One can make a long list of Austrians who dug into the human dirty laundry, both psychological and real. Michael Haneke, Elfriede Jelinek and Ulrich Seidl have become black sheep of the nation due to their depiction of the perverted, dark side of humans. Their fellow countryman Ferdinand Bruckner, a Freud’s contemporary, wrote “Pains of Youth” under an assumed name because of the controversial subject of the play. In this production of the Backa Theatre, adapted by Stefan Åkesson and brilliantly directed by Anja Suša, the play is as upsetting as almost 90 years before.
Life conditions have changed for the main characters in this play, who are a group of medical students desperately searching for the meaning of their lives. But much stays the same. Bruckner’s post-war Vienna at the threshold of the Second World War has been replaced by a modern, fast consumer society, where everything but happiness is accelerating.
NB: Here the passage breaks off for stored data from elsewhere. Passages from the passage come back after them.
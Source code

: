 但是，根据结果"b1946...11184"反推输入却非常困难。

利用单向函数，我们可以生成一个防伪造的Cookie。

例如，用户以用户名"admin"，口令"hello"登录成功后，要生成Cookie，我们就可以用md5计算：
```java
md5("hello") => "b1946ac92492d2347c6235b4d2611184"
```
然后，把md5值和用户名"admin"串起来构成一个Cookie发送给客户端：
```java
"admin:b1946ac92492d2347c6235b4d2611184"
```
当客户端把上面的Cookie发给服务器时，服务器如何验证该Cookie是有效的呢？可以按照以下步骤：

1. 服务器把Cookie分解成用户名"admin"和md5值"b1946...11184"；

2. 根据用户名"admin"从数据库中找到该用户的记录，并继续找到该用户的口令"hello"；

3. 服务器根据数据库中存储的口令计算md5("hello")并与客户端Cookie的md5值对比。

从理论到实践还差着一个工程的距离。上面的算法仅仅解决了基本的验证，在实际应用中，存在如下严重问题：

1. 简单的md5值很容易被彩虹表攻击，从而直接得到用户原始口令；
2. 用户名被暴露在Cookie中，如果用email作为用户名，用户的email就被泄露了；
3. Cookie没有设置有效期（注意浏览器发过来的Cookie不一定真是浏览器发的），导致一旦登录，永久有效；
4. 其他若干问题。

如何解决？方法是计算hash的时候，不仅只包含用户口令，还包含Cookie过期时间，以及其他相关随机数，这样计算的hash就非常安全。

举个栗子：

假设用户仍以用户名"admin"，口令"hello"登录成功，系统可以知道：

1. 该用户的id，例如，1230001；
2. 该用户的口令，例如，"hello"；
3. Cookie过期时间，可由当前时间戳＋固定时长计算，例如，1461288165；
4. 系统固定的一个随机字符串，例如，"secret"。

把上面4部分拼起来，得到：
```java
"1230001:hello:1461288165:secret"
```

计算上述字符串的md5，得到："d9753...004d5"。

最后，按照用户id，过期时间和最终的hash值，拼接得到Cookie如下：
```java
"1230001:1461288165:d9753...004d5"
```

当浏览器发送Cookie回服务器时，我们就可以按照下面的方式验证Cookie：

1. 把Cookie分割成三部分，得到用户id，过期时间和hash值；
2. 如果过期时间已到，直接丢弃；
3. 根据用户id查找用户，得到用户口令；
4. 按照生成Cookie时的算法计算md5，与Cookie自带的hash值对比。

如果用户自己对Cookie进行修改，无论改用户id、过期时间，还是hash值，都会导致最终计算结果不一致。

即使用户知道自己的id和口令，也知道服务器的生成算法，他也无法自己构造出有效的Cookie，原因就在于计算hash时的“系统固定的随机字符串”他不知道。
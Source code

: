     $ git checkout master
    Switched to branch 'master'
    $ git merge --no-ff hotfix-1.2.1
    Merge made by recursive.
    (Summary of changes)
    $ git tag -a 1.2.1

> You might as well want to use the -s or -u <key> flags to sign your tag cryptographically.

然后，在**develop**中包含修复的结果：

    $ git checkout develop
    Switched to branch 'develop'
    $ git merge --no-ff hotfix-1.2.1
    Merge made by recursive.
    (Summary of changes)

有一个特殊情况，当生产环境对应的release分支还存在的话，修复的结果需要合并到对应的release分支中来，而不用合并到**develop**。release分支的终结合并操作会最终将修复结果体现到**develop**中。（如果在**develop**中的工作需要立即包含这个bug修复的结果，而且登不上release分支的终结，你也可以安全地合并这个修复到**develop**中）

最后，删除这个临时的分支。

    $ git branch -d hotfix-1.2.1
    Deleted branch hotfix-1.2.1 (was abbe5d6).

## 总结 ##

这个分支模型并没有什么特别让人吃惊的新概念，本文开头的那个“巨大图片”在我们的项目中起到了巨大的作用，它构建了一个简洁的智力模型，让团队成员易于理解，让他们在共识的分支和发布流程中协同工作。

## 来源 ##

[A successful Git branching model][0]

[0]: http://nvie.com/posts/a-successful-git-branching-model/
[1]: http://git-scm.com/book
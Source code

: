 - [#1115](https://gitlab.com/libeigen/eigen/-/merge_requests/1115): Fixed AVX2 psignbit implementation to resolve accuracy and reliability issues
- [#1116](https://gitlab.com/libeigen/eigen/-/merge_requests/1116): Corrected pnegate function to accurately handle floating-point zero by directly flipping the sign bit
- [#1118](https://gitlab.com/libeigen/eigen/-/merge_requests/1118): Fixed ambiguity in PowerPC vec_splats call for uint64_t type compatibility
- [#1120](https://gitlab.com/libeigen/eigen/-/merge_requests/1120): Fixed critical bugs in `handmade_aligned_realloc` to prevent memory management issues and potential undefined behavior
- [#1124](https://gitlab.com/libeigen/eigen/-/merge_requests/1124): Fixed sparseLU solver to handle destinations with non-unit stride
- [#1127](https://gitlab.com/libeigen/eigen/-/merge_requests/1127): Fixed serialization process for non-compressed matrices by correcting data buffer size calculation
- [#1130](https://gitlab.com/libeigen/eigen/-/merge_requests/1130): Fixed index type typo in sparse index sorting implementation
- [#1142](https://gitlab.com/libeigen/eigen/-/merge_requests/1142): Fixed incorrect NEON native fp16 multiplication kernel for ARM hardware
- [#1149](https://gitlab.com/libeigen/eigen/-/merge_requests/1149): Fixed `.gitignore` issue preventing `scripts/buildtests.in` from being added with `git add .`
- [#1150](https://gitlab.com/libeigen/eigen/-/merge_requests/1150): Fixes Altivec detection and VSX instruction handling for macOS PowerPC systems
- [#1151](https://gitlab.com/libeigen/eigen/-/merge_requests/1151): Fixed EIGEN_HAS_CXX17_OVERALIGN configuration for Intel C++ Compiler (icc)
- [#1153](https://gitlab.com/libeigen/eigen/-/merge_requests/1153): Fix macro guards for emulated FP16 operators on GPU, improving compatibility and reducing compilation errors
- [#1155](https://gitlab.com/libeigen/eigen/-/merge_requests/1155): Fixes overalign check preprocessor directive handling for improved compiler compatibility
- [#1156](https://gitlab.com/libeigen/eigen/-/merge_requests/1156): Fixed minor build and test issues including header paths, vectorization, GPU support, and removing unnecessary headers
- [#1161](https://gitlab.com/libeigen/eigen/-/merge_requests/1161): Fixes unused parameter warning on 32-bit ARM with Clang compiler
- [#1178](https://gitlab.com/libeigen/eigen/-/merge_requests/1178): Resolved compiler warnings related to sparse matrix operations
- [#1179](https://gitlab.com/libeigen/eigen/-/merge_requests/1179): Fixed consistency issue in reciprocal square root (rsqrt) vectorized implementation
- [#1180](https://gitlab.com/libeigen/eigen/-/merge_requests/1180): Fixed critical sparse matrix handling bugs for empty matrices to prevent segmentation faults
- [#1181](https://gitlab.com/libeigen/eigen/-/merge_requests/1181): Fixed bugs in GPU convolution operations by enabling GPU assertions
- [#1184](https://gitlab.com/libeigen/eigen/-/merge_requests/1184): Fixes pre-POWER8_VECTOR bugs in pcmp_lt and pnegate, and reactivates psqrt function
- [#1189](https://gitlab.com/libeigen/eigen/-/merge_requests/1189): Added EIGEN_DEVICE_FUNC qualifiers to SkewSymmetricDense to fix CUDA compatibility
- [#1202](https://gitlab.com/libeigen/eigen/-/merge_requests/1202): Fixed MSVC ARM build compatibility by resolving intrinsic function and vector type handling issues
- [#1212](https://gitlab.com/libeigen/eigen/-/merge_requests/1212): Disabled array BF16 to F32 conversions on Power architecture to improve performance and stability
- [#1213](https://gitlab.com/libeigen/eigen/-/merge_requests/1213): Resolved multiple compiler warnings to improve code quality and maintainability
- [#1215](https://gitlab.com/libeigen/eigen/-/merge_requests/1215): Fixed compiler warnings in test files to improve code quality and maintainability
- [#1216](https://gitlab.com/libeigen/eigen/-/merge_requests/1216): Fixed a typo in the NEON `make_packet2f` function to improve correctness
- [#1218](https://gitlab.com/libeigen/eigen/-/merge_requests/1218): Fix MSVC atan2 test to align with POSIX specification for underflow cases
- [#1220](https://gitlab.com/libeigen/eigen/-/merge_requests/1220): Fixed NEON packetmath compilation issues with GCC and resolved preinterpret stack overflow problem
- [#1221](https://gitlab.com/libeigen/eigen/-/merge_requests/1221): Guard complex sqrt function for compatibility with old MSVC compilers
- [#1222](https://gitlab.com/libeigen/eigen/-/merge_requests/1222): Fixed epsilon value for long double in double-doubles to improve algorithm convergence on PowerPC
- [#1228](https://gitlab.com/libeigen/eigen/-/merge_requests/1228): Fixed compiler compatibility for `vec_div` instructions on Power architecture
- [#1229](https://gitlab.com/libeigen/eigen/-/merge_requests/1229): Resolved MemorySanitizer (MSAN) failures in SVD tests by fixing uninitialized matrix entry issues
With the future and history on its shoulders, young people are on a journey to fulfil themselves, but for whom and what for?

Like animals in a cage, they are pacing around – at the same time they are their own prisoners and prison guards. In a half-finished house cluttered with moving boxes, they are drowning their anxiety in alcohol, sex and power games – and the cast’s performance is extraordinary.
A drunk Carl (Rasmus Lindberg) amuses himself by training Niko (Ramtin Parvaneh), an assistant, while a destructive Dessi (Emelie Strömberg) dreams herself back into her childhood, and a model-student Marie’s (Mia Ray) illusions are shattered by the unfaithful Bambi (Jonatan Rodriguez).
Add a number of crooning songs that result in an anxious cry and a Fritzl-inspired woman in a box and – Voila! – you have some of the ingredients for the darkest and most important youth production this winter, a production that takes the questions about human values, collective and individual responsibilities and loneliness to the extreme.

Four musicians in brown suits accompany the play with hard electronic music. Are they movers? Reminders of Europe’s Nazi past? Or the fascism of our own times? Regardless of that, this performance challenges us to come to terms with our own dirty laundry.